Hundreds of thousands of Dubai residents are currently in long distance relationships. We ask if they really work

Interview, Valentines, The Knowledge
Roy Corda, guitarist in the Rockspiders, Filipino

‘My wife lives in the Philippines while I live here. It’s very difficult. I never stop missing her; never. I miss her and I miss my kid. The last time I saw her was over Ramadan. That’s the only time I had a vacation and I went home to see her. I was there for three weeks. I won’t get to see her until next Ramadan. We talk on the phone every day, in the morning and after work. It doesn’t make it easier, but it helps me get through the day.’

Julianne Gager, writer, British

‘My partner and I met while he was on holiday in Dubai nearly two years ago. I wasn’t at all keen on starting something serious with someone who lived a seven-hour flight away. But he was just a bit too special to pass up. And, as luck would have it, his company is finally relocating him here in April.

Of course, the reunions are intense, romantic, exciting. But then the highs are levelled out by the ache of absence: when life revolves around work, the ticking off of days and months and, of course, the phone calls. After seeing how different life could be you promptly find yourself on your own, again.
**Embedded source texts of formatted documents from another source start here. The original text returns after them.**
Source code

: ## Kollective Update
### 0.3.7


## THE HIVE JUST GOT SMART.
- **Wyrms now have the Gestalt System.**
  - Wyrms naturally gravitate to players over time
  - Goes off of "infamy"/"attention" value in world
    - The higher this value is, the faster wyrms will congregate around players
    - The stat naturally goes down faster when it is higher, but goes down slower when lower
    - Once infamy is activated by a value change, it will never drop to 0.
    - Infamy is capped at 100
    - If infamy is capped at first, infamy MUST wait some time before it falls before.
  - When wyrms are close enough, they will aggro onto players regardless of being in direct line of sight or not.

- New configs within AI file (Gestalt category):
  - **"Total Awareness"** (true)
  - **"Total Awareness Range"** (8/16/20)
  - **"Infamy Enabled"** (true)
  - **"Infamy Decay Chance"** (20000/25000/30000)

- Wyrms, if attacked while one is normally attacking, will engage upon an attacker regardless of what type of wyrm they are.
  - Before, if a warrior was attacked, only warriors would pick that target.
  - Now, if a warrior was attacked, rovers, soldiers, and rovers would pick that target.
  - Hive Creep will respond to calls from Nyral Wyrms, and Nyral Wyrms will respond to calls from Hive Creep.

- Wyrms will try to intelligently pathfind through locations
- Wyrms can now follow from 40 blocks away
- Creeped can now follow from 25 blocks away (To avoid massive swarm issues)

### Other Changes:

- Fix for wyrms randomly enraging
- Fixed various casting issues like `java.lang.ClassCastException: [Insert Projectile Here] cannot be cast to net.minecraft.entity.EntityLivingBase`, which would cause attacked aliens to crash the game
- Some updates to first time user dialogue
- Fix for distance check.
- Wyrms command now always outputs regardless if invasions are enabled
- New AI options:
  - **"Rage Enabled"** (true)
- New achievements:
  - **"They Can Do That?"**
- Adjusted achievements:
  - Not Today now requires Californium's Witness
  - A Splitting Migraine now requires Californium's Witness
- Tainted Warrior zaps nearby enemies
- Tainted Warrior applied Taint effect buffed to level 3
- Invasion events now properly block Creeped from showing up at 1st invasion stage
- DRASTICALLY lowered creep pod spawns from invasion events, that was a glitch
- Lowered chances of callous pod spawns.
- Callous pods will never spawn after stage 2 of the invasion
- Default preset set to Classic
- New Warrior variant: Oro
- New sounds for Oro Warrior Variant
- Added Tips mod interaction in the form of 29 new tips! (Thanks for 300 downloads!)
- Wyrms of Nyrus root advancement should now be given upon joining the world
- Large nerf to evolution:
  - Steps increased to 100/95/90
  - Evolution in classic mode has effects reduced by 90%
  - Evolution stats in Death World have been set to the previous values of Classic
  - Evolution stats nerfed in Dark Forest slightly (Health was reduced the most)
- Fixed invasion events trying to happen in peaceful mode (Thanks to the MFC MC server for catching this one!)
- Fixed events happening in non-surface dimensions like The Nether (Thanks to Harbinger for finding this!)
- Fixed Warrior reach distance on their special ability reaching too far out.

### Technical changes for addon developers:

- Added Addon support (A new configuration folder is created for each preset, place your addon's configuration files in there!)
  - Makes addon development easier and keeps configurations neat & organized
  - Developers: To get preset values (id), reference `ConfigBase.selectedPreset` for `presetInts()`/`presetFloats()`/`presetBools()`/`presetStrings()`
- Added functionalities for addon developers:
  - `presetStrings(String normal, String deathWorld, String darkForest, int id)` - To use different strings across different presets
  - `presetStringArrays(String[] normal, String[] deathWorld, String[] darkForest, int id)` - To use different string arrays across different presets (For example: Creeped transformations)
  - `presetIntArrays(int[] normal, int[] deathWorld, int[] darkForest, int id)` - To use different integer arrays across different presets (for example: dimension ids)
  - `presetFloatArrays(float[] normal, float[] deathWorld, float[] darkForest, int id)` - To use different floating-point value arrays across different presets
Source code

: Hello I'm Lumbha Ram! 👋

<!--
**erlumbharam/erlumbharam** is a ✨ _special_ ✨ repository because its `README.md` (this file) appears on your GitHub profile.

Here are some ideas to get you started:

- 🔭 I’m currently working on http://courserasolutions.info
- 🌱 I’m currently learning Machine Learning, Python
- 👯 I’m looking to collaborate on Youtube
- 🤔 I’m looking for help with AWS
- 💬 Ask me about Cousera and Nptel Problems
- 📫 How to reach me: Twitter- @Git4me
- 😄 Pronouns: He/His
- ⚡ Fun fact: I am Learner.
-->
Luckily, I have lots of mates here who can empathise. Of my social circle, around 50 per cent are single, 25 per cent are in short-distance relationships, and 25 per cent in long distance relationships (LDRs). There are also those whose relationships don’t start off long distance, but become so. They come here, meet someone from across the world, enjoy a few years together – then realise neither wants to stay here, or move to their other half’s home country. The result? A painful break-up, seeing each of them eventually catapulted back to their respective origins.

Recently, I told a fellow journalist I was in an LDR, only to be told I was ‘in denial’. ‘You just want to sign yourself off the market, without having to give up your independence,’ he decided. But, as Greg Guldner, director of the US Center for the Study of Long Distance Relationships (it exists), stated in a recent report British newspaper The Times: ‘The struggle is between intimacy and autonomy. And most eventually choose the former.’ Roll on April.